Rustam says his grandmother walks around the yard every day and easts normally; in fact, she also managed to fast during the whole holy month of Ramadan, which can be hard for even strong men to manage in the Iraqi heat.
Her memory is still good and any sadness she has comes from the loss of loved ones, such as that of one son, who was a member of the Iraqi Kurdish military. It is hard talking to Abdulqadir because one must shout for her to hear. However, NIQASH managed to have a small conversation with the oldest woman in Iraq.
Abdulqadir remembers when her son died. “One night in the 1980s he came home with some other soldiers. I prepared them a meal and then they left to fight in the mountains. I never saw him again,” she says. I have lost many loved ones and this makes me sad.”
“I remember almost everything,” she continued; Abdulqadir recalls being a witness to two world wars and the revolutions in Iraqi Kurdistan including one uprising against the British in the 1920s.
“And I still pray every day,” she told NIQASH. “I don’t think I have missed a single prayer since I was a child.”
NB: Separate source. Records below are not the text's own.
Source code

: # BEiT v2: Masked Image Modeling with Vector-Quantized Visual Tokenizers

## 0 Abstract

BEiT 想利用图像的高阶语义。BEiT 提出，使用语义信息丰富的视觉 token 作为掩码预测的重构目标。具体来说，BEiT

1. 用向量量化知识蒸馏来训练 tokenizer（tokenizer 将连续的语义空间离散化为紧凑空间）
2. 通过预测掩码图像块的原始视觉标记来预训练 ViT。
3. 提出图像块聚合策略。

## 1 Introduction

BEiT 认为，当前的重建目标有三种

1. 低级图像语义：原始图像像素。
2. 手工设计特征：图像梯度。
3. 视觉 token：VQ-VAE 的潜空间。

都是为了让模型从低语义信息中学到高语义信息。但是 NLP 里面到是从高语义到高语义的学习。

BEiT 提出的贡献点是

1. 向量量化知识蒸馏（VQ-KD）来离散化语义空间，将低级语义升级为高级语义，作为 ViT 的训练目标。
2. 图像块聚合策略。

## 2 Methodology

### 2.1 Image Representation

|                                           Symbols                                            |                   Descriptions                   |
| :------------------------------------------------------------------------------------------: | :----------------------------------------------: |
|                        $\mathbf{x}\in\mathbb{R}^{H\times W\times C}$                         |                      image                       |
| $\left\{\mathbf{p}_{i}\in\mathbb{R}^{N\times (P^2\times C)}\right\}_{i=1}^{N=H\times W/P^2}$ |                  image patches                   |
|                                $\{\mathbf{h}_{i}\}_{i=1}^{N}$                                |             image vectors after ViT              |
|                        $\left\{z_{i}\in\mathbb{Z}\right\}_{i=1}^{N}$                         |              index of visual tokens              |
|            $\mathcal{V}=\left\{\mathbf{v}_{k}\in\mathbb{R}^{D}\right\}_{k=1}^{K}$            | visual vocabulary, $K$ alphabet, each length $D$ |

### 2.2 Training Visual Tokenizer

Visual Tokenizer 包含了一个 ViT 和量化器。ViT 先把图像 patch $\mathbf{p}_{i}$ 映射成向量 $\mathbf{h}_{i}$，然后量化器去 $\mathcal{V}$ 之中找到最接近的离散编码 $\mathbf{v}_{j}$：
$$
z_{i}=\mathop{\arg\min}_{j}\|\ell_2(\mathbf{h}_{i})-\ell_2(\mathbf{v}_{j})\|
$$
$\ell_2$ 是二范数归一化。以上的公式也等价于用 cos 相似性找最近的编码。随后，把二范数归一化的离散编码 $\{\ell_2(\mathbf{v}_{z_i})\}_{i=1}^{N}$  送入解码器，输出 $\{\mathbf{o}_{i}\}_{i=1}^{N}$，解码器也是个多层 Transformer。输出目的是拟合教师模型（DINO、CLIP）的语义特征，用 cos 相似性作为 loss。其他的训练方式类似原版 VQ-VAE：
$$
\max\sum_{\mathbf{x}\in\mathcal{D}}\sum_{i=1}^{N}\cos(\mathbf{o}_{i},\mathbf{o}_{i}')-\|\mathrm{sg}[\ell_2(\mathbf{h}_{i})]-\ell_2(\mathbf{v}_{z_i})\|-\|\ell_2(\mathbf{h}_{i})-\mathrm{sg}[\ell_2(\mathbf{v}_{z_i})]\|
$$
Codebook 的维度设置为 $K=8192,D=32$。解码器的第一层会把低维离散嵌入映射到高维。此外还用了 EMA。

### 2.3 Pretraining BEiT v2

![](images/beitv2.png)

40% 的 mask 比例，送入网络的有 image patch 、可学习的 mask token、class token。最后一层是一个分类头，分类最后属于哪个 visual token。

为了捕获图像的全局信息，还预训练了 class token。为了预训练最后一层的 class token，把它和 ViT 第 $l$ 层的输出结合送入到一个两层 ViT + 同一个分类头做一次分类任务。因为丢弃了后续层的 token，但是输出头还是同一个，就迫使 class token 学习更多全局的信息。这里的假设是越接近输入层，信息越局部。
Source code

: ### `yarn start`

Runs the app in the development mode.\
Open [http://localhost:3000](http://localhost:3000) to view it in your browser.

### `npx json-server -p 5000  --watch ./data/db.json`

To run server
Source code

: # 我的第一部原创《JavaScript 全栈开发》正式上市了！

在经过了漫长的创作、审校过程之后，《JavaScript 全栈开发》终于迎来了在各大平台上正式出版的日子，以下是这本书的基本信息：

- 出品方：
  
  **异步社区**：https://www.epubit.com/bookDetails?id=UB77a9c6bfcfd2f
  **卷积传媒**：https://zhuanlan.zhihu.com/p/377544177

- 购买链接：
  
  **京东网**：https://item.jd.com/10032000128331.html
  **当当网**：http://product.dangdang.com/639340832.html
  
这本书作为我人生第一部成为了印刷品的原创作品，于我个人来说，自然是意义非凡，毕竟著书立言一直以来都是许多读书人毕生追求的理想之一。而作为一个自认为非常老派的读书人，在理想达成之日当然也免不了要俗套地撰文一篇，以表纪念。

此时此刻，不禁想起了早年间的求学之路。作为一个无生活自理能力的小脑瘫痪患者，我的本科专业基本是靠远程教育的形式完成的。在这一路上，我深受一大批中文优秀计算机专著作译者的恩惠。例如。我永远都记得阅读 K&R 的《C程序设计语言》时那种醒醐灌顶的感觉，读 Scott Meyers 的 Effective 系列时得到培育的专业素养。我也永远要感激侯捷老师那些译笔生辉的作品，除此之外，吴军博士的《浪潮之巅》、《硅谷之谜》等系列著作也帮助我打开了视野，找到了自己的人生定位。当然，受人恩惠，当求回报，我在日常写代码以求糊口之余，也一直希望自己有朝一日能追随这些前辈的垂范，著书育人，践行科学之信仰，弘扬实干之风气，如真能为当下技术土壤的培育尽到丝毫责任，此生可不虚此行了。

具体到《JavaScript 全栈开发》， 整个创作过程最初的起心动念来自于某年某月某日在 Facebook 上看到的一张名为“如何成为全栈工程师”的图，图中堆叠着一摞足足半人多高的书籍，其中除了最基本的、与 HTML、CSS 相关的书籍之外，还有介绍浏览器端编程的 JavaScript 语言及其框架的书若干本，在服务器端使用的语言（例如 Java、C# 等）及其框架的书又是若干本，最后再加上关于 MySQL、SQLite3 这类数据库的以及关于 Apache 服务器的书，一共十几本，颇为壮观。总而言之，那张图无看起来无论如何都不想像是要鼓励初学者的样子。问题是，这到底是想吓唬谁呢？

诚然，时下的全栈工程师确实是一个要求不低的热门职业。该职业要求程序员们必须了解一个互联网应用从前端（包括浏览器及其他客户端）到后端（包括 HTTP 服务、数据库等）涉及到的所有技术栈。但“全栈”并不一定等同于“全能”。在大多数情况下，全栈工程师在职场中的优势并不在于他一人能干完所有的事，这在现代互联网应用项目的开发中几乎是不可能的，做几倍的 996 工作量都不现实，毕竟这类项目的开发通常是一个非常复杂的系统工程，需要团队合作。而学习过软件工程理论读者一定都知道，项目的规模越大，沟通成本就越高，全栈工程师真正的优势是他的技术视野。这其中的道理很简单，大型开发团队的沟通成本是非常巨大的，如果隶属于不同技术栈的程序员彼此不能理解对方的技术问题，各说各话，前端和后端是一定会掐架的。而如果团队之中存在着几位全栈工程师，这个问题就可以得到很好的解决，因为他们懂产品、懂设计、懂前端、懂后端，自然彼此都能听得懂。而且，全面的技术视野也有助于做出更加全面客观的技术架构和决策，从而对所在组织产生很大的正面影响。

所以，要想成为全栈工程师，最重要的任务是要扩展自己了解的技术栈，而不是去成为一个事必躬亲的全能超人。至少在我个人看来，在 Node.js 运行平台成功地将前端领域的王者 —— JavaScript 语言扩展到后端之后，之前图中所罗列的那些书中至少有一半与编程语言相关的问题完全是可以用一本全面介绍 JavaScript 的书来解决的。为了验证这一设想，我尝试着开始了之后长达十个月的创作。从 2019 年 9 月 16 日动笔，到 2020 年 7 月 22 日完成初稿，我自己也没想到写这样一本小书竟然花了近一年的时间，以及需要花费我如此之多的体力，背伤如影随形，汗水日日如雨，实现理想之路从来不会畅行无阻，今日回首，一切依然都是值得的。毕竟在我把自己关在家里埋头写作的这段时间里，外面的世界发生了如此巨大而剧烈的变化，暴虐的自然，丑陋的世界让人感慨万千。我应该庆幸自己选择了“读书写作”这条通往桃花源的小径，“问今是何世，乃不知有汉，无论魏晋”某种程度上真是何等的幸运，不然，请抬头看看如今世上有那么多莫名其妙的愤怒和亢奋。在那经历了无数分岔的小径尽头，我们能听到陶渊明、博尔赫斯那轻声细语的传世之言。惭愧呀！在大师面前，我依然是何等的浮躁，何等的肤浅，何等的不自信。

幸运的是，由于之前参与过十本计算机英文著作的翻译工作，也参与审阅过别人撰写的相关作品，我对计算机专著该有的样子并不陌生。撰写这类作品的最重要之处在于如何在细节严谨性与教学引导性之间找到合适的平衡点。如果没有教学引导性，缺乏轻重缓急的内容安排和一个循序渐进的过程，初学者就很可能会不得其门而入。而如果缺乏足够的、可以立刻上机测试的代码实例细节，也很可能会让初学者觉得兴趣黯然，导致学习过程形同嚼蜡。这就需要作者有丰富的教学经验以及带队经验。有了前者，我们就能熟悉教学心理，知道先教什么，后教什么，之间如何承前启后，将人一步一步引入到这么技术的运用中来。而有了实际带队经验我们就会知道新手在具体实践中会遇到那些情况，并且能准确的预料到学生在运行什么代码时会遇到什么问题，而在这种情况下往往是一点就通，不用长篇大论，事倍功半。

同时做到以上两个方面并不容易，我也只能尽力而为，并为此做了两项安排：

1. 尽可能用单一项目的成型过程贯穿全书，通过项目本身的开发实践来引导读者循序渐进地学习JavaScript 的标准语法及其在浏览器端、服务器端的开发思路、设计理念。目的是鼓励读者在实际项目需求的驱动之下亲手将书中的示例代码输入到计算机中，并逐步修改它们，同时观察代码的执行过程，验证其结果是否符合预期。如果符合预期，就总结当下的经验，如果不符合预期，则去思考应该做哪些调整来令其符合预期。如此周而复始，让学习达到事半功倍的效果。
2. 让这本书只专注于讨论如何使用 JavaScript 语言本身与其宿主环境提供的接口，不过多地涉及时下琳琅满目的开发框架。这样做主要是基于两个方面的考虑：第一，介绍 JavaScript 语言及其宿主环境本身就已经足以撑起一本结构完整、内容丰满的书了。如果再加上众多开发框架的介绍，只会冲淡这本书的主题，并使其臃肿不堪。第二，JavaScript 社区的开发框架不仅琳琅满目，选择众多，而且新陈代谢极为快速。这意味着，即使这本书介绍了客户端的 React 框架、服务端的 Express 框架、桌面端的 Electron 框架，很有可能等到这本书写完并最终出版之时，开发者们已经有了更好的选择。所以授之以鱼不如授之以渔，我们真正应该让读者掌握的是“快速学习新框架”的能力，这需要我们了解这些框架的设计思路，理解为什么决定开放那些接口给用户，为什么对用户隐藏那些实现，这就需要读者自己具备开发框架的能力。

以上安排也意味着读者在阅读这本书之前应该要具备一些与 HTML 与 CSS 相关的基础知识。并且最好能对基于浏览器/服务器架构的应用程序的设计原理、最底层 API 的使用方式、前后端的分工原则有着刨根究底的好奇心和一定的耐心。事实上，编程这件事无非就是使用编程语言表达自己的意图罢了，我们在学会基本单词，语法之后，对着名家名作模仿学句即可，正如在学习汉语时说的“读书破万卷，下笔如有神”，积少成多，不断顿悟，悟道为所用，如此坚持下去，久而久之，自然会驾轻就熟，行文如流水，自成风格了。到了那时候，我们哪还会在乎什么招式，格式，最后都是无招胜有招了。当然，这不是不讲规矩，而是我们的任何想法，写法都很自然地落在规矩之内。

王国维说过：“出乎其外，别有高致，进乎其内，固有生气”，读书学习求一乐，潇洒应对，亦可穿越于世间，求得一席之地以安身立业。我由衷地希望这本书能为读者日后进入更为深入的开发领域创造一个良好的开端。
Abdulqadir’s grandchildren have tried several times to somehow register their grandmother as the oldest woman in Iraq and possibly even, one of the oldest women in the world. Chinese state media recently reported about a 131-year-old woman living in that country but other “oldest women” are younger than Abdulqadir, aged around 117.
Meanwhile, the Iraqi government doesn’t appear to believe that Abdulqadir is still alive; they stopped sending her the ration card that many Iraqis used to obtain basic food items.